**Data records**

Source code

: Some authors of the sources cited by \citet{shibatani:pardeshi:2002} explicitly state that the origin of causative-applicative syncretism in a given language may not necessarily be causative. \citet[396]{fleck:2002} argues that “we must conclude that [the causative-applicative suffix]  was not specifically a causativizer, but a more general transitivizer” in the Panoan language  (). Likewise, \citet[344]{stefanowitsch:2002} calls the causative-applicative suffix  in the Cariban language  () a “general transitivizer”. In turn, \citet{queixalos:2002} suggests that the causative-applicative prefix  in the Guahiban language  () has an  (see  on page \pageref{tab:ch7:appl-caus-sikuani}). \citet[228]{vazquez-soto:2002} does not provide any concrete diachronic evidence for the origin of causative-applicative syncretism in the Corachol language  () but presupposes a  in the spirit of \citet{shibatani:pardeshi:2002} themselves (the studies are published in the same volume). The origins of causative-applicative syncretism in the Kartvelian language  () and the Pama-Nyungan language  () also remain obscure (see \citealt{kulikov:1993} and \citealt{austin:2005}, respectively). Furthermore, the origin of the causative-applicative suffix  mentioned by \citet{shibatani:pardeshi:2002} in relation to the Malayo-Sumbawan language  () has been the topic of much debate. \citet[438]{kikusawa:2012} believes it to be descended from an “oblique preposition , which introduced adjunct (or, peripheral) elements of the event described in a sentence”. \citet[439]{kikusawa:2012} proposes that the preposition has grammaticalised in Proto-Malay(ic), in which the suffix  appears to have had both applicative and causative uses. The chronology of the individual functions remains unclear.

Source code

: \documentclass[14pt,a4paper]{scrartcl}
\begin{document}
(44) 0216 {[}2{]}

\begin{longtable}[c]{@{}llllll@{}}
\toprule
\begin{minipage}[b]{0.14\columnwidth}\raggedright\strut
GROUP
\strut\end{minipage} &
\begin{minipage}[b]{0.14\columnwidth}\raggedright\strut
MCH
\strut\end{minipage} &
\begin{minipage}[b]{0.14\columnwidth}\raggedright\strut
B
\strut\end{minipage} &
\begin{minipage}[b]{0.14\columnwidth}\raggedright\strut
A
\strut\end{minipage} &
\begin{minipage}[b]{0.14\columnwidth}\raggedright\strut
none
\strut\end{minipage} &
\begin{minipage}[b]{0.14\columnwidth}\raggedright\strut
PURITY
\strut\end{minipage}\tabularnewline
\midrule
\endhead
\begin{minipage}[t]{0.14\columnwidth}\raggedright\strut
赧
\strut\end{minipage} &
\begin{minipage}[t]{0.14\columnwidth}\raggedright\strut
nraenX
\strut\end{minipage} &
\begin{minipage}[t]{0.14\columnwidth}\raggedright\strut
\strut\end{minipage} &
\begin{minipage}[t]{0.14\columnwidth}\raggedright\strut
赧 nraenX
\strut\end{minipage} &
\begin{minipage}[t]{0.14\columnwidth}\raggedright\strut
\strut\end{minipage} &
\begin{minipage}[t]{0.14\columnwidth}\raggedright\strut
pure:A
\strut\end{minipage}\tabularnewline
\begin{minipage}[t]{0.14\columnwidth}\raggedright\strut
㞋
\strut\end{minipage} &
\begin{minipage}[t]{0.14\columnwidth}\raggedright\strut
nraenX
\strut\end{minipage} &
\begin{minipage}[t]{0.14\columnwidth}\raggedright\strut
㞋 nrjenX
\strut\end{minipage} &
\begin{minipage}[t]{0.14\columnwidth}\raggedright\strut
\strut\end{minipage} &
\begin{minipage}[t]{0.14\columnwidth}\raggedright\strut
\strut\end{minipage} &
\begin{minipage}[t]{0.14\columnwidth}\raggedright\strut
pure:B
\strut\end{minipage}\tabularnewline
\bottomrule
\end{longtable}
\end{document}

**Exercise brief**
Beginning with the first line above, transcribe all of the data exactly.

**Answer to this problem**
Source code

: Some authors of the sources cited by \citet{shibatani:pardeshi:2002} explicitly state that the origin of causative-applicative syncretism in a given language may not necessarily be causative. \citet[396]{fleck:2002} argues that “we must conclude that [the causative-applicative suffix]  was not specifically a causativizer, but a more general transitivizer” in the Panoan language  (). Likewise, \citet[344]{stefanowitsch:2002} calls the causative-applicative suffix  in the Cariban language  () a “general transitivizer”. In turn, \citet{queixalos:2002} suggests that the causative-applicative prefix  in the Guahiban language  () has an  (see  on page \pageref{tab:ch7:appl-caus-sikuani}). \citet[228]{vazquez-soto:2002} does not provide any concrete diachronic evidence for the origin of causative-applicative syncretism in the Corachol language  () but presupposes a  in the spirit of \citet{shibatani:pardeshi:2002} themselves (the studies are published in the same volume). The origins of causative-applicative syncretism in the Kartvelian language  () and the Pama-Nyungan language  () also remain obscure (see \citealt{kulikov:1993} and \citealt{austin:2005}, respectively). Furthermore, the origin of the causative-applicative suffix  mentioned by \citet{shibatani:pardeshi:2002} in relation to the Malayo-Sumbawan language  () has been the topic of much debate. \citet[438]{kikusawa:2012} believes it to be descended from an “oblique preposition , which introduced adjunct (or, peripheral) elements of the event described in a sentence”. \citet[439]{kikusawa:2012} proposes that the preposition has grammaticalised in Proto-Malay(ic), in which the suffix  appears to have had both applicative and causative uses. The chronology of the individual functions remains unclear.

Source code

: \documentclass[14pt,a4paper]{scrartcl}
\begin{document}
(44) 0216 {[}2{]}

\begin{longtable}[c]{@{}llllll@{}}
\toprule
\begin{minipage}[b]{0.14\columnwidth}\raggedright\strut
GROUP
\strut\end{minipage} &
\begin{minipage}[b]{0.14\columnwidth}\raggedright\strut
MCH
\strut\end{minipage} &
\begin{minipage}[b]{0.14\columnwidth}\raggedright\strut
B
\strut\end{minipage} &
\begin{minipage}[b]{0.14\columnwidth}\raggedright\strut
A
\strut\end{minipage} &
\begin{minipage}[b]{0.14\columnwidth}\raggedright\strut
none
\strut\end{minipage} &
\begin{minipage}[b]{0.14\columnwidth}\raggedright\strut
PURITY
\strut\end{minipage}\tabularnewline
\midrule
\endhead
\begin{minipage}[t]{0.14\columnwidth}\raggedright\strut
赧
\strut\end{minipage} &
\begin{minipage}[t]{0.14\columnwidth}\raggedright\strut
nraenX
\strut\end{minipage} &
\begin{minipage}[t]{0.14\columnwidth}\raggedright\strut
\strut\end{minipage} &
\begin{minipage}[t]{0.14\columnwidth}\raggedright\strut
赧 nraenX
\strut\end{minipage} &
\begin{minipage}[t]{0.14\columnwidth}\raggedright\strut
\strut\end{minipage} &
\begin{minipage}[t]{0.14\columnwidth}\raggedright\strut
pure:A
\strut\end{minipage}\tabularnewline
\begin{minipage}[t]{0.14\columnwidth}\raggedright\strut
㞋
\strut\end{minipage} &
\begin{minipage}[t]{0.14\columnwidth}\raggedright\strut
nraenX
\strut\end{minipage} &
\begin{minipage}[t]{0.14\columnwidth}\raggedright\strut
㞋 nrjenX
\strut\end{minipage} &
\begin{minipage}[t]{0.14\columnwidth}\raggedright\strut
\strut\end{minipage} &
\begin{minipage}[t]{0.14\columnwidth}\raggedright\strut
\strut\end{minipage} &
\begin{minipage}[t]{0.14\columnwidth}\raggedright\strut
pure:B
\strut\end{minipage}\tabularnewline
\bottomrule
\end{longtable}
\end{document}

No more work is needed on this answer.